* DATA TO PROCESS:
···

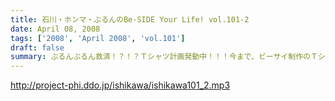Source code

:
 ```yaml
---
title: 石川・ホンマ・ぶるんのBe-SIDE Your Life! vol.101-2
date: April 08, 2008
tags: ['2008', 'April 2008', 'vol.101']
draft: false
summary: ぶるんぶるん救済！？！？Ｔシャツ計画発動中！！！今まで、ビーサイ制作のＴシャツを知らない人・・・モッタイナイ！意外と町中でも映えるオシャレなものになるらしい、完全受注生産方式。今年の夏も熱いゼ。NAMAE
---
```


http://project-phi.ddo.jp/ishikawa/ishikawa101_2.mp3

···

* WORK REQUIRED: Select all lines in the listing that include the word "April".

* THE ANSWER:
date: April 08, 2008
tags: ['2008', 'April 2008', 'vol.101']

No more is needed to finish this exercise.